GIVEN INFORMATION section start

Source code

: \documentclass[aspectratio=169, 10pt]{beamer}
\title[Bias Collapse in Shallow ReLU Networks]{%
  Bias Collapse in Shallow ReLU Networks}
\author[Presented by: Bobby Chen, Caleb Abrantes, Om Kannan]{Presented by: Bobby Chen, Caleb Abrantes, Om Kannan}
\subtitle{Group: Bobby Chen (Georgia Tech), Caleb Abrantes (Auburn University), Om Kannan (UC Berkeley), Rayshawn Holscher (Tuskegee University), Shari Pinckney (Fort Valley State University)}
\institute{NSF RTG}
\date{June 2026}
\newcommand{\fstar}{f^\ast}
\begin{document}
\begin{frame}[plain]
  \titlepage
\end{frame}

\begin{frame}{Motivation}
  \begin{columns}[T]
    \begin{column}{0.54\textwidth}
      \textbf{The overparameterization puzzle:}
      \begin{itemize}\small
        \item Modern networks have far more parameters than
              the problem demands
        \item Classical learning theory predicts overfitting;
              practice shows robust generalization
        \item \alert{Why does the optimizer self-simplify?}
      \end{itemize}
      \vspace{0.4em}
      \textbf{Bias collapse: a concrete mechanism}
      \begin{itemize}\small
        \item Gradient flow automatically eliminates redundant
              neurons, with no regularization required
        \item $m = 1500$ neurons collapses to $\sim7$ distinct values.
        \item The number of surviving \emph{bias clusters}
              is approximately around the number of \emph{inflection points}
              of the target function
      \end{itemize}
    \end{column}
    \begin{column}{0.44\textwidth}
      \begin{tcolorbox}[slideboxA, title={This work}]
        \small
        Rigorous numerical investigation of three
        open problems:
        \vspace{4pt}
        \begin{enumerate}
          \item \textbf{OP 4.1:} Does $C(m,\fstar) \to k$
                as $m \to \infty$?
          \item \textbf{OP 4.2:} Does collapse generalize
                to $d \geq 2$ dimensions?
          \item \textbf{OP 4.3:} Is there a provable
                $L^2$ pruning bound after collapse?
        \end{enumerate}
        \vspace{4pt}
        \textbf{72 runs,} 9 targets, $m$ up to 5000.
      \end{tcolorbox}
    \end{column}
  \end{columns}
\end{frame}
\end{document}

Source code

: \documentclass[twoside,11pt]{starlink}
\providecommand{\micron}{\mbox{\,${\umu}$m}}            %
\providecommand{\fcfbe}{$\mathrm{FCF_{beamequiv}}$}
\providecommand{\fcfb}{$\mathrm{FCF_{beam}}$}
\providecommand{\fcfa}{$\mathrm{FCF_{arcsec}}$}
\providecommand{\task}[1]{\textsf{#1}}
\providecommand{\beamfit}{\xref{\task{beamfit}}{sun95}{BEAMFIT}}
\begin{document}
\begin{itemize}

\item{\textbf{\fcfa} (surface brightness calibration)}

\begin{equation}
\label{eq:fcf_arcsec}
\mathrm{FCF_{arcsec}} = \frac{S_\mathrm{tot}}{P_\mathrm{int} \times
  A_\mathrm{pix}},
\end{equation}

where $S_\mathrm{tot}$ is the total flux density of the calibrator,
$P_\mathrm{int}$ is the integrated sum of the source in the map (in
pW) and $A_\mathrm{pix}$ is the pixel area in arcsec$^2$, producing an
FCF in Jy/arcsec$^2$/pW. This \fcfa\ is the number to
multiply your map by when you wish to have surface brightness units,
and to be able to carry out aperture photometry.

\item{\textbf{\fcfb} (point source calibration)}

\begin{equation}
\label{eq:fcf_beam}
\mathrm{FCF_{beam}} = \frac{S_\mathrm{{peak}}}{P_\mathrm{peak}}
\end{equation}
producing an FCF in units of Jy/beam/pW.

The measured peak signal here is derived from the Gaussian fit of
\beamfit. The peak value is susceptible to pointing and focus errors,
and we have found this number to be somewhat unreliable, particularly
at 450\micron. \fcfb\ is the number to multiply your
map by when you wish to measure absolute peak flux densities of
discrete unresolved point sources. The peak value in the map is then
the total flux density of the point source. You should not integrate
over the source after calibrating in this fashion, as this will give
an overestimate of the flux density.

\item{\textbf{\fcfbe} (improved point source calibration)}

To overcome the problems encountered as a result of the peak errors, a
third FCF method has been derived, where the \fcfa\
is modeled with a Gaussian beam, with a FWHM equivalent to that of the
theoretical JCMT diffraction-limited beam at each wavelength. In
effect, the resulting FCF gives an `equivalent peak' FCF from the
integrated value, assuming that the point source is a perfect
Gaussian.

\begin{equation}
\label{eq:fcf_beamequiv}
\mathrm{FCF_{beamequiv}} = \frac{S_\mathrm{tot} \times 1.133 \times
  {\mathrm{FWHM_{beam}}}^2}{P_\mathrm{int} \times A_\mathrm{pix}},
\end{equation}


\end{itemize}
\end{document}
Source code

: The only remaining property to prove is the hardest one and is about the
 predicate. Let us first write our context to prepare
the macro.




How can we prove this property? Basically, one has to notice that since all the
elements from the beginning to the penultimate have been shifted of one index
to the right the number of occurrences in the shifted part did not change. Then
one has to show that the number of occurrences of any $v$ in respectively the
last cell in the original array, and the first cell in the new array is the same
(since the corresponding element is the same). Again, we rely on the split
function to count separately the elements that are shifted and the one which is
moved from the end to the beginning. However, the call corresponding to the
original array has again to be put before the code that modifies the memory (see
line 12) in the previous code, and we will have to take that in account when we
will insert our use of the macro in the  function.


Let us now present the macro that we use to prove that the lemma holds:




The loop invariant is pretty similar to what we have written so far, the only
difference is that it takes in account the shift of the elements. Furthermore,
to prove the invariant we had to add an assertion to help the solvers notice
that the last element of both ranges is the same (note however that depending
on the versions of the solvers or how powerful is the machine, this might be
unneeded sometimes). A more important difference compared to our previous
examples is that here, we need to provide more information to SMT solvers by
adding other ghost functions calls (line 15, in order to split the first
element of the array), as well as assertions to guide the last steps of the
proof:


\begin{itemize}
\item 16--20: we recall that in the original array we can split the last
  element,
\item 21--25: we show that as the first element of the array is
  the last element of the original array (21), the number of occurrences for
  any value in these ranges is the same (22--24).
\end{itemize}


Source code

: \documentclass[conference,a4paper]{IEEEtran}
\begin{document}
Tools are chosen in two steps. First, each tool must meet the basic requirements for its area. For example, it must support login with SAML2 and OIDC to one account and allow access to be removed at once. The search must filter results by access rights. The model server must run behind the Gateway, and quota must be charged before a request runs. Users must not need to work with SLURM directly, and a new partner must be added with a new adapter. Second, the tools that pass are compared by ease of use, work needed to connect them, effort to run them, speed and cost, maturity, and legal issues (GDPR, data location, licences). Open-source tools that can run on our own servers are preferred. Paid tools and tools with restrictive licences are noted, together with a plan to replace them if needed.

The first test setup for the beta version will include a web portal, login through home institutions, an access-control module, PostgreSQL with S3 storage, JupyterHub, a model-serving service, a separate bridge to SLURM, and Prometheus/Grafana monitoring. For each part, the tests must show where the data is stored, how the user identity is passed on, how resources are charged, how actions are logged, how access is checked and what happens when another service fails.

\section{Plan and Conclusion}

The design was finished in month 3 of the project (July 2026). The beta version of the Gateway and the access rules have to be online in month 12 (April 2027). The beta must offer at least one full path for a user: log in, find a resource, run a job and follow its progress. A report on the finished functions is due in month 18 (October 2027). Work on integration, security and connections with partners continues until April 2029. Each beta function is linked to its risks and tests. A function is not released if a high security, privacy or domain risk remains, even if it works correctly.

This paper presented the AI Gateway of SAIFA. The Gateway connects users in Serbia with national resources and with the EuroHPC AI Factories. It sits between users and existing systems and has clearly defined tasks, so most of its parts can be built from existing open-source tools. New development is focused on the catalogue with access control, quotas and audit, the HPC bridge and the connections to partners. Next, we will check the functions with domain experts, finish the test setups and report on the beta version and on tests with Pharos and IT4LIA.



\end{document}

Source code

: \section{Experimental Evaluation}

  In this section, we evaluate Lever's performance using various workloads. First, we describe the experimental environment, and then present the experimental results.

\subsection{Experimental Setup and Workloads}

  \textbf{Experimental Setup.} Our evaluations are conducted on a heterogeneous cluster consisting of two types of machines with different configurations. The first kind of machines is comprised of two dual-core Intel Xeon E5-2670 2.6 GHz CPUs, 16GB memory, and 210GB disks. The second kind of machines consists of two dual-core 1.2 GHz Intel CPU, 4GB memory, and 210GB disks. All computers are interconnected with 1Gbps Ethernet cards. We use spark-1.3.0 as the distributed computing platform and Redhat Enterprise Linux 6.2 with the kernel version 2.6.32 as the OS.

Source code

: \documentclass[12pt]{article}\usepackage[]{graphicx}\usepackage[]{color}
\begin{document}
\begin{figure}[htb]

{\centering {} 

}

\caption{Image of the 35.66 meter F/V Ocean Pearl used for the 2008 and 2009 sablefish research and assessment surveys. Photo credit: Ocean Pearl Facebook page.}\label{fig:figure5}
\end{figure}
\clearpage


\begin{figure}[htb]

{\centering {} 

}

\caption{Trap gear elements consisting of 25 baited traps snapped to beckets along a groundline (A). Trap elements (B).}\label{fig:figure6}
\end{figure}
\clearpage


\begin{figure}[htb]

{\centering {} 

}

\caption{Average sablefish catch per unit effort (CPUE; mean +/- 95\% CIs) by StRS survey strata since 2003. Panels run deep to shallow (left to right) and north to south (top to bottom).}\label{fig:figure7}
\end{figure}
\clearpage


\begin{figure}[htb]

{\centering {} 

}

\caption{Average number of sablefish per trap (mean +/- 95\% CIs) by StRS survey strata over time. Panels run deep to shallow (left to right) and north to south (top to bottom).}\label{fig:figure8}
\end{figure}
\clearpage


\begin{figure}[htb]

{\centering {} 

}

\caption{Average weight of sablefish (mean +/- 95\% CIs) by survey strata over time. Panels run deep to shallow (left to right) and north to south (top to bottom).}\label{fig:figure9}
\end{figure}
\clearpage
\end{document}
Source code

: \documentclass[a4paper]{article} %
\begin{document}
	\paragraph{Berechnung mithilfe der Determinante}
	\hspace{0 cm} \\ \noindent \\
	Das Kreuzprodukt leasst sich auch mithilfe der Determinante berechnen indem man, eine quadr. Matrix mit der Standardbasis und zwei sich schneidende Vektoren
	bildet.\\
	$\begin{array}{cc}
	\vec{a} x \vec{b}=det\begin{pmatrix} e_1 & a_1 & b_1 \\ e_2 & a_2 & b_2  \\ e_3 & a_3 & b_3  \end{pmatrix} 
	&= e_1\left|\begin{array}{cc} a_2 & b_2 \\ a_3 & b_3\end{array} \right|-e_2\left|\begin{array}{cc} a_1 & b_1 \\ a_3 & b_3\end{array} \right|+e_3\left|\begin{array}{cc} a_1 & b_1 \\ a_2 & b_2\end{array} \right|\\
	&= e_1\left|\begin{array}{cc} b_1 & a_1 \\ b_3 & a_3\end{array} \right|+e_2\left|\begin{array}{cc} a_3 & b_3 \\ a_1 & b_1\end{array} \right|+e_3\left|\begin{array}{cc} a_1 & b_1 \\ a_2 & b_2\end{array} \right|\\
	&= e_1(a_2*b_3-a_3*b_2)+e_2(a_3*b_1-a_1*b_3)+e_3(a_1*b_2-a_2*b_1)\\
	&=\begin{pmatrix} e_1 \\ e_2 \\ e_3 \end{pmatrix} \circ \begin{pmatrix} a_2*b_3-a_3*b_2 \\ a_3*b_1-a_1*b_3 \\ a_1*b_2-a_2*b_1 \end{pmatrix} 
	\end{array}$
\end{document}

GIVEN INFORMATION section end

HOW TO COMPLETE THIS TASK: Where a line above holds the word "article", copy it.

RESPONSE:
: \documentclass[12pt]{article}\usepackage[]{graphicx}\usepackage[]{color}
: \documentclass[a4paper]{article} %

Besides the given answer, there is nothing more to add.